*Required action:*
Your task is to copy the listing exactly, with the pictures left out.

*Data for this task:*

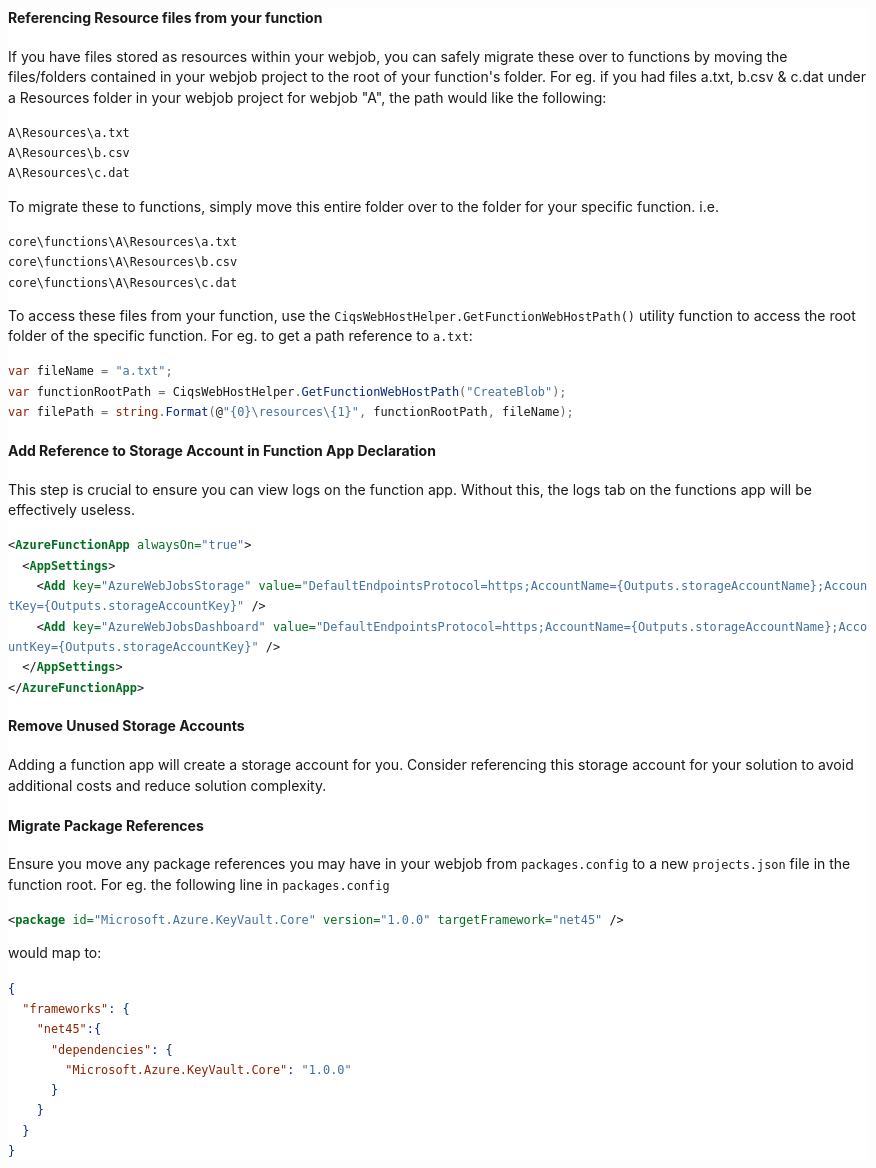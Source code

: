 #### Referencing Resource files from your function
If you have files stored as resources within your webjob, you can safely migrate these over to functions by moving the files/folders contained in your webjob project to the root of your function's folder. For eg. if you had files a.txt, b.csv & c.dat under a Resources folder in your webjob project for webjob "A", the path would like the following:
```bash
A\Resources\a.txt
A\Resources\b.csv
A\Resources\c.dat
```
To migrate these to functions, simply move this entire folder over to the folder for your specific function. i.e.
```bash
core\functions\A\Resources\a.txt
core\functions\A\Resources\b.csv
core\functions\A\Resources\c.dat
```

To access these files from your function, use the ```CiqsWebHostHelper.GetFunctionWebHostPath()``` utility function to access the root folder of the specific function. For eg. to get a path reference to ```a.txt```:

```csharp
var fileName = "a.txt";
var functionRootPath = CiqsWebHostHelper.GetFunctionWebHostPath("CreateBlob");
var filePath = string.Format(@"{0}\resources\{1}", functionRootPath, fileName);
```
#### Add Reference to Storage Account in Function App Declaration

This step is crucial to ensure you can view logs on the function app. Without this, the logs tab on the functions app will be effectively useless.

```xml
<AzureFunctionApp alwaysOn="true">
  <AppSettings>
    <Add key="AzureWebJobsStorage" value="DefaultEndpointsProtocol=https;AccountName={Outputs.storageAccountName};AccountKey={Outputs.storageAccountKey}" />
    <Add key="AzureWebJobsDashboard" value="DefaultEndpointsProtocol=https;AccountName={Outputs.storageAccountName};AccountKey={Outputs.storageAccountKey}" />
  </AppSettings>
</AzureFunctionApp>
```

#### Remove Unused Storage Accounts
Adding a function app will create a storage account for you. Consider referencing this storage account for your solution to avoid additional costs and reduce solution complexity.

#### Migrate Package References
Ensure you move any package references you may have in your webjob from ```packages.config``` to a new ```projects.json``` file in the function root. For eg. the following line in ```packages.config```
```xml
<package id="Microsoft.Azure.KeyVault.Core" version="1.0.0" targetFramework="net45" />
```
would map to:
```json
{
  "frameworks": {
    "net45":{
      "dependencies": {
        "Microsoft.Azure.KeyVault.Core": "1.0.0"
      }
    }
  }
}
```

*The answer:*
Source code

: #### Referencing Resource files from your function
If you have files stored as resources within your webjob, you can safely migrate these over to functions by moving the files/folders contained in your webjob project to the root of your function's folder. For eg. if you had files a.txt, b.csv & c.dat under a Resources folder in your webjob project for webjob "A", the path would like the following:
```bash
A\Resources\a.txt
A\Resources\b.csv
A\Resources\c.dat
```
To migrate these to functions, simply move this entire folder over to the folder for your specific function. i.e.
```bash
core\functions\A\Resources\a.txt
core\functions\A\Resources\b.csv
core\functions\A\Resources\c.dat
```

To access these files from your function, use the ```CiqsWebHostHelper.GetFunctionWebHostPath()``` utility function to access the root folder of the specific function. For eg. to get a path reference to ```a.txt```:

```csharp
var fileName = "a.txt";
var functionRootPath = CiqsWebHostHelper.GetFunctionWebHostPath("CreateBlob");
var filePath = string.Format(@"{0}\resources\{1}", functionRootPath, fileName);
```
#### Add Reference to Storage Account in Function App Declaration

This step is crucial to ensure you can view logs on the function app. Without this, the logs tab on the functions app will be effectively useless.

```xml
<AzureFunctionApp alwaysOn="true">
  <AppSettings>
    <Add key="AzureWebJobsStorage" value="DefaultEndpointsProtocol=https;AccountName={Outputs.storageAccountName};AccountKey={Outputs.storageAccountKey}" />
    <Add key="AzureWebJobsDashboard" value="DefaultEndpointsProtocol=https;AccountName={Outputs.storageAccountName};AccountKey={Outputs.storageAccountKey}" />
  </AppSettings>
</AzureFunctionApp>
```

#### Remove Unused Storage Accounts
Adding a function app will create a storage account for you. Consider referencing this storage account for your solution to avoid additional costs and reduce solution complexity.

#### Migrate Package References
Ensure you move any package references you may have in your webjob from ```packages.config``` to a new ```projects.json``` file in the function root. For eg. the following line in ```packages.config```
```xml
<package id="Microsoft.Azure.KeyVault.Core" version="1.0.0" targetFramework="net45" />
```
would map to:
```json
{
  "frameworks": {
    "net45":{
      "dependencies": {
        "Microsoft.Azure.KeyVault.Core": "1.0.0"
      }
    }
  }
}
```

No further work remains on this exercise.